== Segment start ==

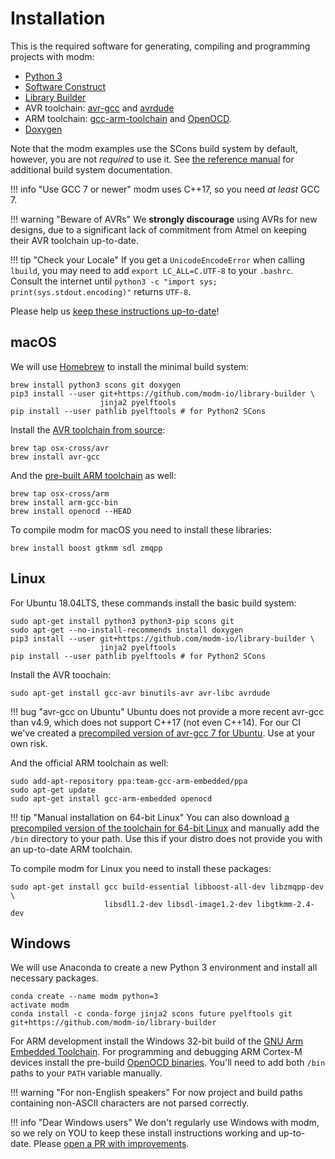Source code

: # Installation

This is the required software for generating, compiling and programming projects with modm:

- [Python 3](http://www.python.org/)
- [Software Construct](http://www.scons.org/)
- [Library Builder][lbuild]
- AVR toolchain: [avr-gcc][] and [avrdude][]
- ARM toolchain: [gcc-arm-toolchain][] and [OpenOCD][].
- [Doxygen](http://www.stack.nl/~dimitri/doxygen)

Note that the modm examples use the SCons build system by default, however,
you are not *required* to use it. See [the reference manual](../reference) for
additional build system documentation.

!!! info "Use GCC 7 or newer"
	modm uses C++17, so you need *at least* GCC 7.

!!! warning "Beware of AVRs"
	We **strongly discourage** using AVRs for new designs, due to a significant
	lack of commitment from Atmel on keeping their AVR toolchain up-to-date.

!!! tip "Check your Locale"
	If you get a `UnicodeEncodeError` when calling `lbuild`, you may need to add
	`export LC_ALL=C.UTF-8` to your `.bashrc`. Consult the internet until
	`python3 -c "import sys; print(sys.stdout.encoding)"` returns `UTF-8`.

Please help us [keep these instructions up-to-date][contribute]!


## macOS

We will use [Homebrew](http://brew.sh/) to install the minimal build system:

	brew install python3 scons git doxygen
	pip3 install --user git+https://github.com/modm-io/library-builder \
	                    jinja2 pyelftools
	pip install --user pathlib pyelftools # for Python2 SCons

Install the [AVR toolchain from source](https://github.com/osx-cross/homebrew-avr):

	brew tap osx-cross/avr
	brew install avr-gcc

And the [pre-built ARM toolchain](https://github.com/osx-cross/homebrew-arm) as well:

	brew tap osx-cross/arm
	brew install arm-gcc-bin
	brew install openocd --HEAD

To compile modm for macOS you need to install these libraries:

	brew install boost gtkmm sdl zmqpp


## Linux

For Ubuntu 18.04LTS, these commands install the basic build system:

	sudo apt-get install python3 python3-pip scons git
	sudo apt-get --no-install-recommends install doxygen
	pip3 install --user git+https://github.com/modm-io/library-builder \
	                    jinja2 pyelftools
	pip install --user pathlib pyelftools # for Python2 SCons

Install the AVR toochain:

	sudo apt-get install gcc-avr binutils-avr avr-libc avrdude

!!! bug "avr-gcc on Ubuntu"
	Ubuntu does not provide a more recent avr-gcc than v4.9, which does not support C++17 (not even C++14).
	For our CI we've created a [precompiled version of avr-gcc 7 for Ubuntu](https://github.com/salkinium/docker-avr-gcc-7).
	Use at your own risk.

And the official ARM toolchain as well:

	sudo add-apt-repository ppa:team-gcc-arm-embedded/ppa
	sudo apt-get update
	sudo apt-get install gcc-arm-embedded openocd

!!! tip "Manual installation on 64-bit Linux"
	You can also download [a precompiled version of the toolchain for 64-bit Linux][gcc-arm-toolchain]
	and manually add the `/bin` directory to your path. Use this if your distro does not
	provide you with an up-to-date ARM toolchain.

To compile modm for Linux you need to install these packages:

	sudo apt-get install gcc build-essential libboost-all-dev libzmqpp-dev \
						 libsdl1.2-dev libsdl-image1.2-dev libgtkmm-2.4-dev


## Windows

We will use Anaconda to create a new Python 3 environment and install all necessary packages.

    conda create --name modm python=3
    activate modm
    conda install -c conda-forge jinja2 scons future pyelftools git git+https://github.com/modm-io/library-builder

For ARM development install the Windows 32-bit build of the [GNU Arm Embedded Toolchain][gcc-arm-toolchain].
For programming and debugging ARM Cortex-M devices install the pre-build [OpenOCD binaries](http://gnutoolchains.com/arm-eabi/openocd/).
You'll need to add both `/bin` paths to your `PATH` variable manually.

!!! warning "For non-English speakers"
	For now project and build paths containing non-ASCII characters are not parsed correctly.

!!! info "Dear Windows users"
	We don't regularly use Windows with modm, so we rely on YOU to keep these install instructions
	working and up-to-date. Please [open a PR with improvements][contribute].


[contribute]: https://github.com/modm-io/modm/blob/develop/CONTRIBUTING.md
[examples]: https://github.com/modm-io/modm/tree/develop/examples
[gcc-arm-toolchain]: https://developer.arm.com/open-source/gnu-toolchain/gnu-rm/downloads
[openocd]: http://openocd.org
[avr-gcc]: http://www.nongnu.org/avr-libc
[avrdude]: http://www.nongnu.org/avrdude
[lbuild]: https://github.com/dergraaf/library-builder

== Segment end ==

» WHAT YOU WILL DO
Every word of the material above should be copied exactly; no pictures.

» YOUR SOLUTION
Source code

: # Installation

This is the required software for generating, compiling and programming projects with modm:

- [Python 3](http://www.python.org/)
- [Software Construct](http://www.scons.org/)
- [Library Builder][lbuild]
- AVR toolchain: [avr-gcc][] and [avrdude][]
- ARM toolchain: [gcc-arm-toolchain][] and [OpenOCD][].
- [Doxygen](http://www.stack.nl/~dimitri/doxygen)

Note that the modm examples use the SCons build system by default, however,
you are not *required* to use it. See [the reference manual](../reference) for
additional build system documentation.

!!! info "Use GCC 7 or newer"
	modm uses C++17, so you need *at least* GCC 7.

!!! warning "Beware of AVRs"
	We **strongly discourage** using AVRs for new designs, due to a significant
	lack of commitment from Atmel on keeping their AVR toolchain up-to-date.

!!! tip "Check your Locale"
	If you get a `UnicodeEncodeError` when calling `lbuild`, you may need to add
	`export LC_ALL=C.UTF-8` to your `.bashrc`. Consult the internet until
	`python3 -c "import sys; print(sys.stdout.encoding)"` returns `UTF-8`.

Please help us [keep these instructions up-to-date][contribute]!


## macOS

We will use [Homebrew](http://brew.sh/) to install the minimal build system:

	brew install python3 scons git doxygen
	pip3 install --user git+https://github.com/modm-io/library-builder \
	                    jinja2 pyelftools
	pip install --user pathlib pyelftools # for Python2 SCons

Install the [AVR toolchain from source](https://github.com/osx-cross/homebrew-avr):

	brew tap osx-cross/avr
	brew install avr-gcc

And the [pre-built ARM toolchain](https://github.com/osx-cross/homebrew-arm) as well:

	brew tap osx-cross/arm
	brew install arm-gcc-bin
	brew install openocd --HEAD

To compile modm for macOS you need to install these libraries:

	brew install boost gtkmm sdl zmqpp


## Linux

For Ubuntu 18.04LTS, these commands install the basic build system:

	sudo apt-get install python3 python3-pip scons git
	sudo apt-get --no-install-recommends install doxygen
	pip3 install --user git+https://github.com/modm-io/library-builder \
	                    jinja2 pyelftools
	pip install --user pathlib pyelftools # for Python2 SCons

Install the AVR toochain:

	sudo apt-get install gcc-avr binutils-avr avr-libc avrdude

!!! bug "avr-gcc on Ubuntu"
	Ubuntu does not provide a more recent avr-gcc than v4.9, which does not support C++17 (not even C++14).
	For our CI we've created a [precompiled version of avr-gcc 7 for Ubuntu](https://github.com/salkinium/docker-avr-gcc-7).
	Use at your own risk.

And the official ARM toolchain as well:

	sudo add-apt-repository ppa:team-gcc-arm-embedded/ppa
	sudo apt-get update
	sudo apt-get install gcc-arm-embedded openocd

!!! tip "Manual installation on 64-bit Linux"
	You can also download [a precompiled version of the toolchain for 64-bit Linux][gcc-arm-toolchain]
	and manually add the `/bin` directory to your path. Use this if your distro does not
	provide you with an up-to-date ARM toolchain.

To compile modm for Linux you need to install these packages:

	sudo apt-get install gcc build-essential libboost-all-dev libzmqpp-dev \
						 libsdl1.2-dev libsdl-image1.2-dev libgtkmm-2.4-dev


## Windows

We will use Anaconda to create a new Python 3 environment and install all necessary packages.

    conda create --name modm python=3
    activate modm
    conda install -c conda-forge jinja2 scons future pyelftools git git+https://github.com/modm-io/library-builder

For ARM development install the Windows 32-bit build of the [GNU Arm Embedded Toolchain][gcc-arm-toolchain].
For programming and debugging ARM Cortex-M devices install the pre-build [OpenOCD binaries](http://gnutoolchains.com/arm-eabi/openocd/).
You'll need to add both `/bin` paths to your `PATH` variable manually.

!!! warning "For non-English speakers"
	For now project and build paths containing non-ASCII characters are not parsed correctly.

!!! info "Dear Windows users"
	We don't regularly use Windows with modm, so we rely on YOU to keep these install instructions
	working and up-to-date. Please [open a PR with improvements][contribute].


[contribute]: https://github.com/modm-io/modm/blob/develop/CONTRIBUTING.md
[examples]: https://github.com/modm-io/modm/tree/develop/examples
[gcc-arm-toolchain]: https://developer.arm.com/open-source/gnu-toolchain/gnu-rm/downloads
[openocd]: http://openocd.org
[avr-gcc]: http://www.nongnu.org/avr-libc
[avrdude]: http://www.nongnu.org/avrdude
[lbuild]: https://github.com/dergraaf/library-builder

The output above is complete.